(Dataset entries)
============================================================
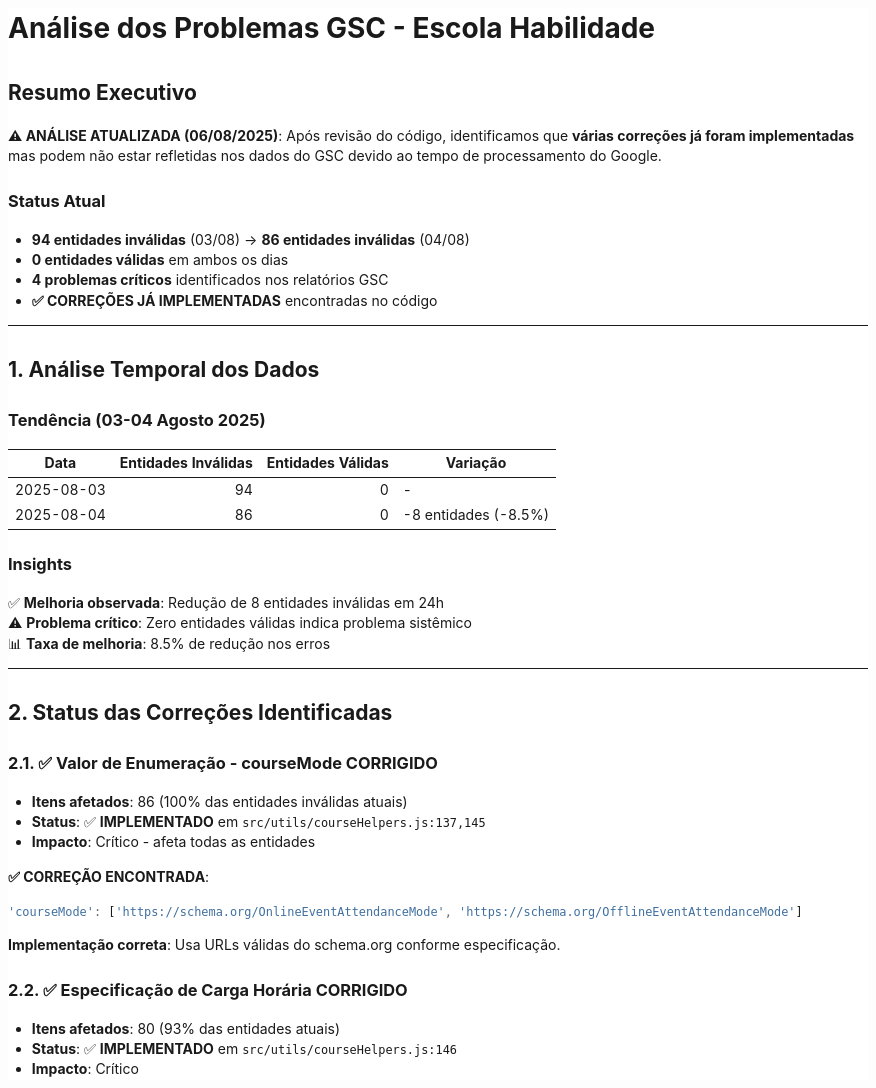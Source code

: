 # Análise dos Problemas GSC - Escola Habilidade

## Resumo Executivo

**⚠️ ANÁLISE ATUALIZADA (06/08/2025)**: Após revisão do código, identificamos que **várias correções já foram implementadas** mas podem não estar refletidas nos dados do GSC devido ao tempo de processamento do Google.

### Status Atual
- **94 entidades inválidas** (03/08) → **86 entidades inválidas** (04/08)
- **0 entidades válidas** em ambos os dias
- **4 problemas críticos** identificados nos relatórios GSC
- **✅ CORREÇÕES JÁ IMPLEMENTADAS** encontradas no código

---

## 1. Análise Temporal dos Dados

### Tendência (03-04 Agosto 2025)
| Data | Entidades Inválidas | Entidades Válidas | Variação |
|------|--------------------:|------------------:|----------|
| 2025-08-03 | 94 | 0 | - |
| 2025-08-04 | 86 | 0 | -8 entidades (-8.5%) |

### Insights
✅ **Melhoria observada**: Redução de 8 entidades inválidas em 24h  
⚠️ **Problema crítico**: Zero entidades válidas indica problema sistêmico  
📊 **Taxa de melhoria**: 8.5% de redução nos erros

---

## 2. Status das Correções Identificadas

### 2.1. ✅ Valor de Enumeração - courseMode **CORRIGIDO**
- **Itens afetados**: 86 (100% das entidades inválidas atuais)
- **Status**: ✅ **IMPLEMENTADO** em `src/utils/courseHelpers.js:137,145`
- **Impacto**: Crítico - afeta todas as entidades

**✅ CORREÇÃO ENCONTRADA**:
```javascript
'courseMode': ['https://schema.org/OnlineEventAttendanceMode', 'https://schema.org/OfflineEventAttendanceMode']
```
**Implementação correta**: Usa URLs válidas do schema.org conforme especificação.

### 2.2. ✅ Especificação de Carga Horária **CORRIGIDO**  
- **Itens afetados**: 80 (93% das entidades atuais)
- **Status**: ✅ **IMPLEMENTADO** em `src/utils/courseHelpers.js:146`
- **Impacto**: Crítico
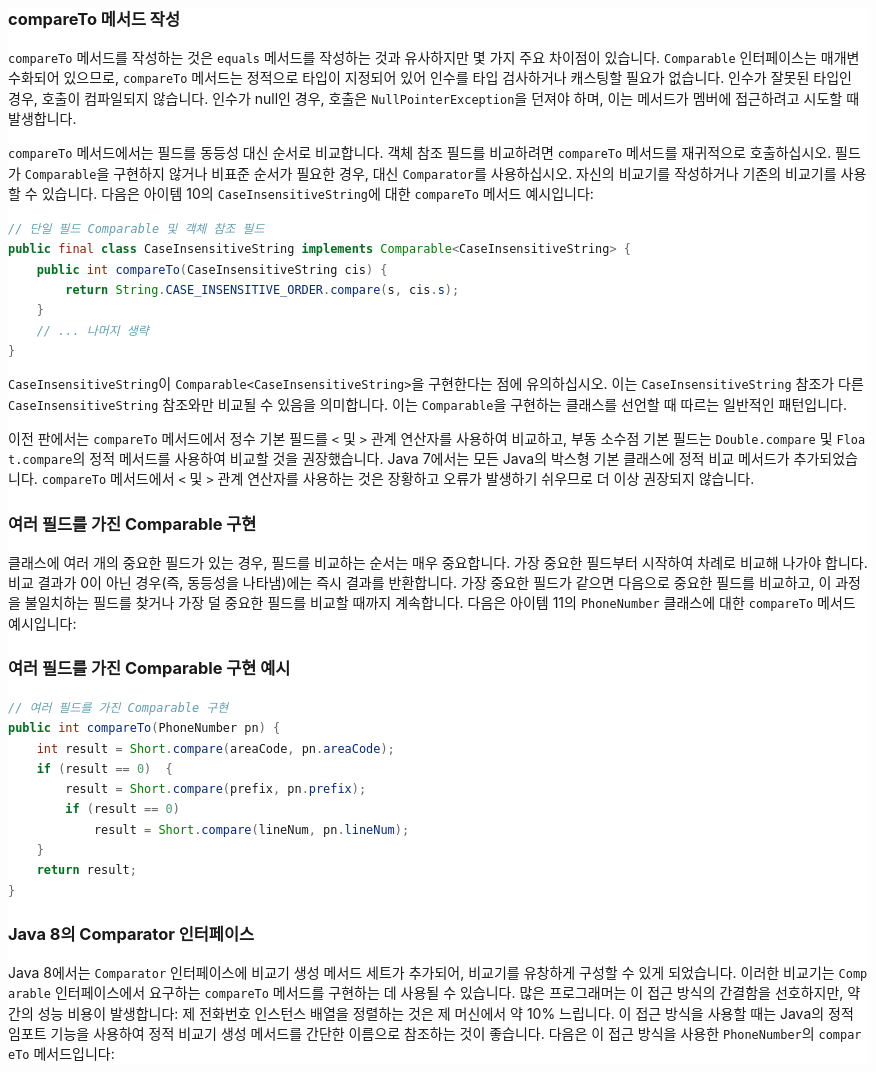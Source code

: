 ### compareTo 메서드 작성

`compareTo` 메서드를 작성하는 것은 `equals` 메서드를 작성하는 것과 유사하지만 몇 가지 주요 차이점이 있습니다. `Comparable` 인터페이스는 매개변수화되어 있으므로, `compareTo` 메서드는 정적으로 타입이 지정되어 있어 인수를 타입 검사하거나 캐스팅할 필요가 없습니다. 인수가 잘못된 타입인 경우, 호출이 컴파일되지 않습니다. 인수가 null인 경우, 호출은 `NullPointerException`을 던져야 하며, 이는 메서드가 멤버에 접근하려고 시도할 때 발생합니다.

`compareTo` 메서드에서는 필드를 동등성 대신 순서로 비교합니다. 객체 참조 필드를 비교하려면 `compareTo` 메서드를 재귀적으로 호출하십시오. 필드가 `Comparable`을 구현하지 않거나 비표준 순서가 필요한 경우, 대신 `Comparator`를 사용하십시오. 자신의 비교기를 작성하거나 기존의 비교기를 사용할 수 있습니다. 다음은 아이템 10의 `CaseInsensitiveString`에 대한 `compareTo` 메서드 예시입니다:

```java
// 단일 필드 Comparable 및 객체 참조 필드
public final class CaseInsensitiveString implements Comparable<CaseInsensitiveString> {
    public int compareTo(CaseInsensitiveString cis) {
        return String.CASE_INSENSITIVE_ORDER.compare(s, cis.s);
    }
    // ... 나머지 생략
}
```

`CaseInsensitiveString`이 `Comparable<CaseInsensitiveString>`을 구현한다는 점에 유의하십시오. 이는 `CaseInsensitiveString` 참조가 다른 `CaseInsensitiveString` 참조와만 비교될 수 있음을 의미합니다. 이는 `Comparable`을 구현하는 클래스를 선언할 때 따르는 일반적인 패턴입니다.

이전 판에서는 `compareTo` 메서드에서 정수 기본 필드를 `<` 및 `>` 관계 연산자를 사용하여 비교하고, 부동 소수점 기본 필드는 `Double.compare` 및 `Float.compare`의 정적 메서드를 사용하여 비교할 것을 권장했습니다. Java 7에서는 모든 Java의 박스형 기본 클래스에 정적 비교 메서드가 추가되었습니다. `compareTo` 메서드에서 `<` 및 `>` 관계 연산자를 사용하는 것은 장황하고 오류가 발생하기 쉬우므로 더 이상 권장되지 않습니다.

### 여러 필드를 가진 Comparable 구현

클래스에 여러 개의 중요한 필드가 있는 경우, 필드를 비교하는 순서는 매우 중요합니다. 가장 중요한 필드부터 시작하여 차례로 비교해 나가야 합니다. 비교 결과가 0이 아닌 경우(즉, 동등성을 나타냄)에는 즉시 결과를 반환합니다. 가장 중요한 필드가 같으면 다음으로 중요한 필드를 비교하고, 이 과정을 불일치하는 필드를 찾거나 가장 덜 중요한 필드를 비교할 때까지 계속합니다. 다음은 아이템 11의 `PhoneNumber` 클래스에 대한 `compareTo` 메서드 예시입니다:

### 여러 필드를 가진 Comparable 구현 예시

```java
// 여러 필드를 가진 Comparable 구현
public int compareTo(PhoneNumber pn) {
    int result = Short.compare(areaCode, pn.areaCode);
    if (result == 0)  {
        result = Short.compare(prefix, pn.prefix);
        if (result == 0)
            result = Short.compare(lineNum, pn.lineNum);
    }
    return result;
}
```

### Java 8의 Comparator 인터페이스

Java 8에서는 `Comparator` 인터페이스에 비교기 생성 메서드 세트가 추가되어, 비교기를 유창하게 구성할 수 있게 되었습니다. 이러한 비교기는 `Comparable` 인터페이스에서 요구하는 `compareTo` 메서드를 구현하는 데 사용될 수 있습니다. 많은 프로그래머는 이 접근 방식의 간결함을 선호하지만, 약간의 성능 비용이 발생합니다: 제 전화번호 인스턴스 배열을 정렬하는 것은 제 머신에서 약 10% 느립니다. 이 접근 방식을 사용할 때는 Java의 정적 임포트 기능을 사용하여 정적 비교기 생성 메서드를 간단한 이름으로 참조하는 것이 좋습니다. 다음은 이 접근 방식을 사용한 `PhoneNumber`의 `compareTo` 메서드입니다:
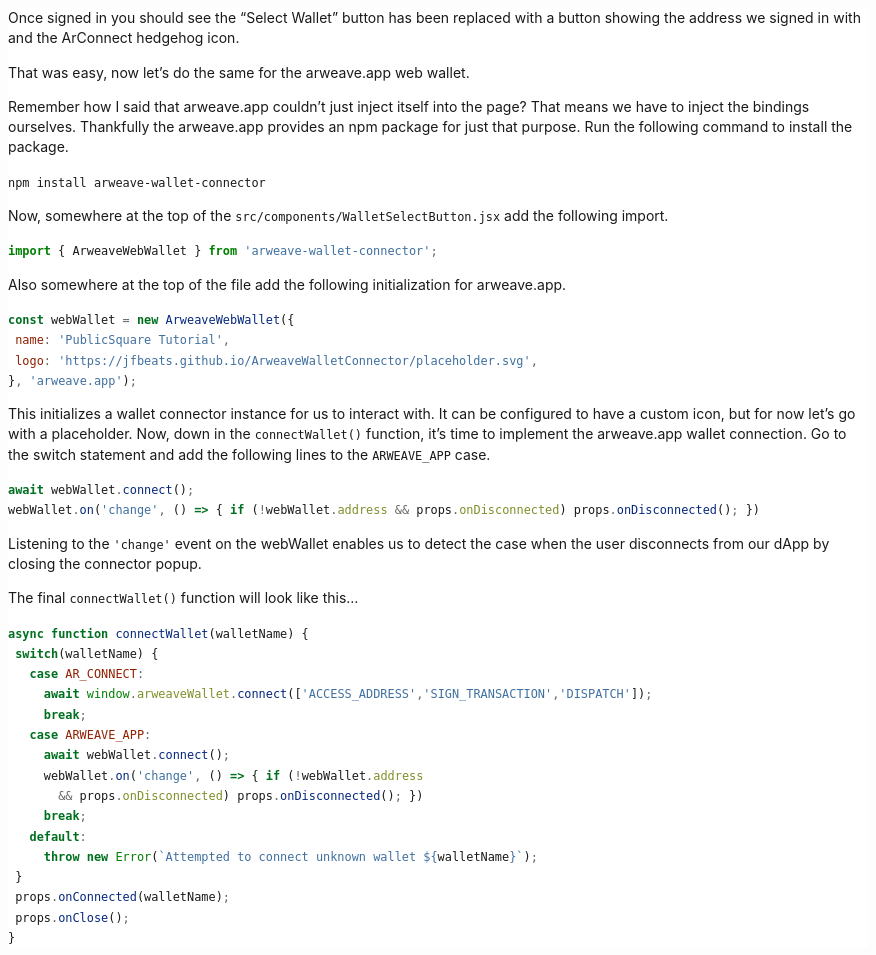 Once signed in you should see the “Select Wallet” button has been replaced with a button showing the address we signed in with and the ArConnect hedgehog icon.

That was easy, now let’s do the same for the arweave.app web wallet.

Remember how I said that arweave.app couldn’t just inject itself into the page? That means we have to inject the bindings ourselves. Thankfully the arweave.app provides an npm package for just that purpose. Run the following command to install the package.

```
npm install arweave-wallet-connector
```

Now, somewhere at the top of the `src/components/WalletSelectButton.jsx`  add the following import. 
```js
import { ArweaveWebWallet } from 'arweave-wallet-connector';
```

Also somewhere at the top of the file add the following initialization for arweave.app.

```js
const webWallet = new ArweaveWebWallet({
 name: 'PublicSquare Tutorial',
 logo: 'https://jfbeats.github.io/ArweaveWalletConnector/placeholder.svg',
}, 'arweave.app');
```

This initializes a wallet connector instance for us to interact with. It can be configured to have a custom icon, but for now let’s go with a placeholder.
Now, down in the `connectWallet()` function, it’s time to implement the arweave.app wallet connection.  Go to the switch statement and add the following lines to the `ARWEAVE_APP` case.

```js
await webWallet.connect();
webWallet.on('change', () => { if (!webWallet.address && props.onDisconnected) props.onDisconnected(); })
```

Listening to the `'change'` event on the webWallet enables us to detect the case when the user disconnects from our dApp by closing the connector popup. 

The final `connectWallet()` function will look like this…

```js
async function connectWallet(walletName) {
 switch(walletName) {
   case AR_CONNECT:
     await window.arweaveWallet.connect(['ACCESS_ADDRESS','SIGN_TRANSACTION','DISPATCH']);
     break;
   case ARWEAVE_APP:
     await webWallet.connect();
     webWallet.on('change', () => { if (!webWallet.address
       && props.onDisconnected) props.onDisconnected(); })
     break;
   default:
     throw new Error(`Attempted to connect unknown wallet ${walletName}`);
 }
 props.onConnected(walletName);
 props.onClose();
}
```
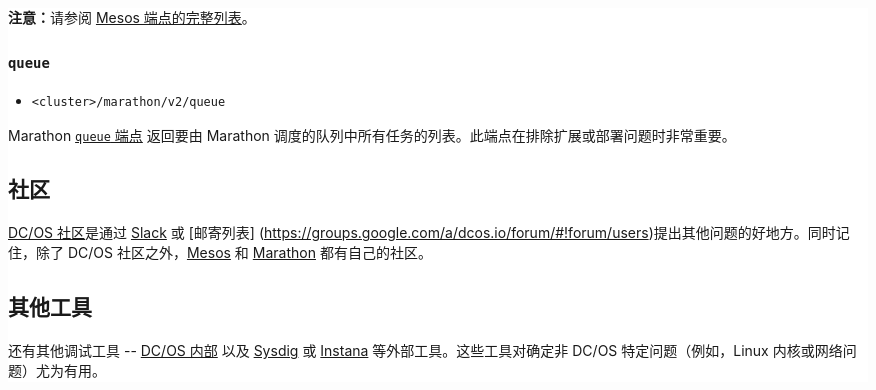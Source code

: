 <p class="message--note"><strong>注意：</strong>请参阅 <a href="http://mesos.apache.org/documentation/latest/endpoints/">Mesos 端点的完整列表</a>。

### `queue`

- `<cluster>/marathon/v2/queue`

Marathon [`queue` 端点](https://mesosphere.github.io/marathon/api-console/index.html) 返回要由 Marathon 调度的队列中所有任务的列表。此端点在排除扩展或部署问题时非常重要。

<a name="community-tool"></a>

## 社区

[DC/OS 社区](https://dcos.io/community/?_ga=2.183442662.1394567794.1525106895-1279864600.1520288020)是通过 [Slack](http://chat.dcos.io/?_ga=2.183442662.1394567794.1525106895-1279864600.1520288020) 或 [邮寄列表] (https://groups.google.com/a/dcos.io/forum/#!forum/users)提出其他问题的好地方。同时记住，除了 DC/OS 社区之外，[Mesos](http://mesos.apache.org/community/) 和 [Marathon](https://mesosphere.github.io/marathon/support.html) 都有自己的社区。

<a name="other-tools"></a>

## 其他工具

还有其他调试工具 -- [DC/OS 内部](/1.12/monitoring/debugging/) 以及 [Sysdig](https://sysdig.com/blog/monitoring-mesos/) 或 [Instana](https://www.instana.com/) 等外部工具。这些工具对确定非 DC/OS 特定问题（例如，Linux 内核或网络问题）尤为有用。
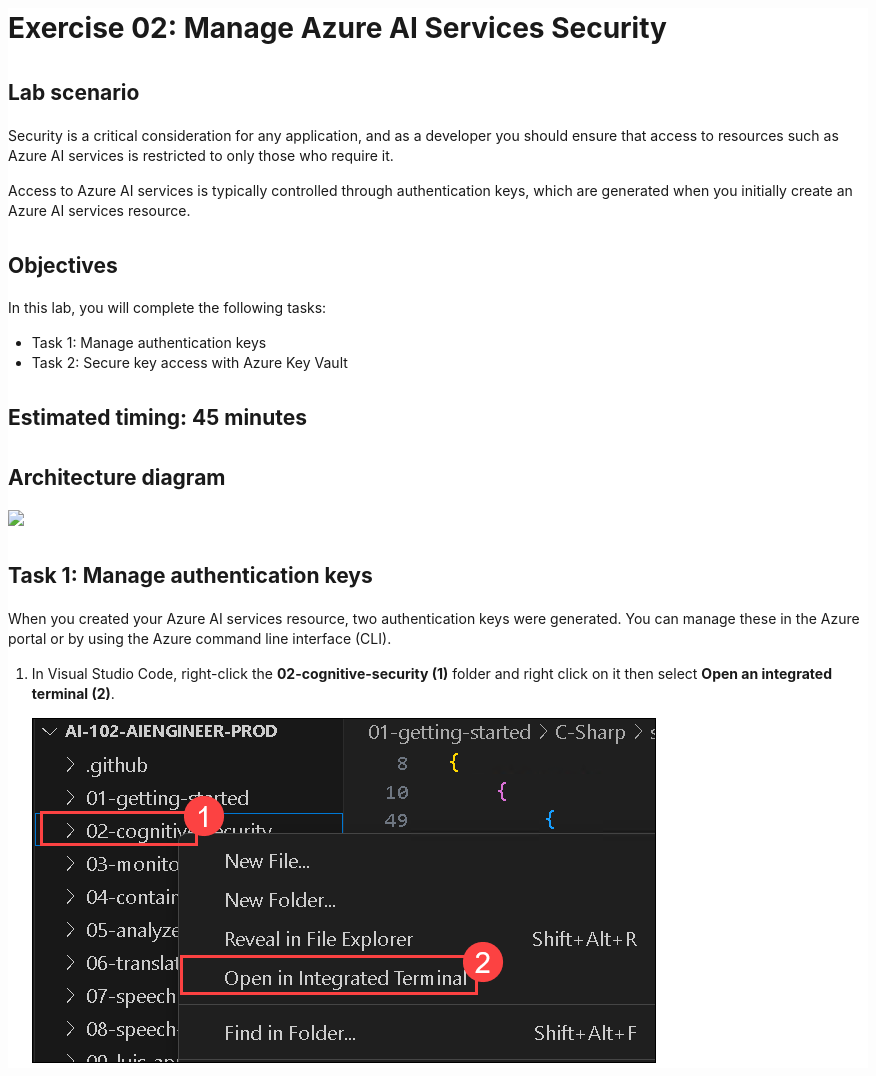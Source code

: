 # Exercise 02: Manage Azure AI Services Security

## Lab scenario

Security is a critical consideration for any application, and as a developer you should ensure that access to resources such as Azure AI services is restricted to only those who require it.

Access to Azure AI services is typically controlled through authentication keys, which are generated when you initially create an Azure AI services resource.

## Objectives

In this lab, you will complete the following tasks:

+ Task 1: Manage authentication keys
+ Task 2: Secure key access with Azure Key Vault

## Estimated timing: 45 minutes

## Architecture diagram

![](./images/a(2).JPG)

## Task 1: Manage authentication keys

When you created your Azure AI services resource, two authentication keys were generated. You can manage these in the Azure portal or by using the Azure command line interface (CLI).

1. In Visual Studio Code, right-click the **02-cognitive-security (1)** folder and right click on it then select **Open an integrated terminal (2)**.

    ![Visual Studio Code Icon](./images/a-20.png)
============================================================
# Work item
Give again, word for word, only the lines that run from the top of the data above through the line with "- **0 entidades válidas** em ambos os dias". Drop the pictures.

# Answer for the task
Source code

: # Análise dos Problemas GSC - Escola Habilidade

## Resumo Executivo

**⚠️ ANÁLISE ATUALIZADA (06/08/2025)**: Após revisão do código, identificamos que **várias correções já foram implementadas** mas podem não estar refletidas nos dados do GSC devido ao tempo de processamento do Google.

### Status Atual
- **94 entidades inválidas** (03/08) → **86 entidades inválidas** (04/08)
- **0 entidades válidas** em ambos os dias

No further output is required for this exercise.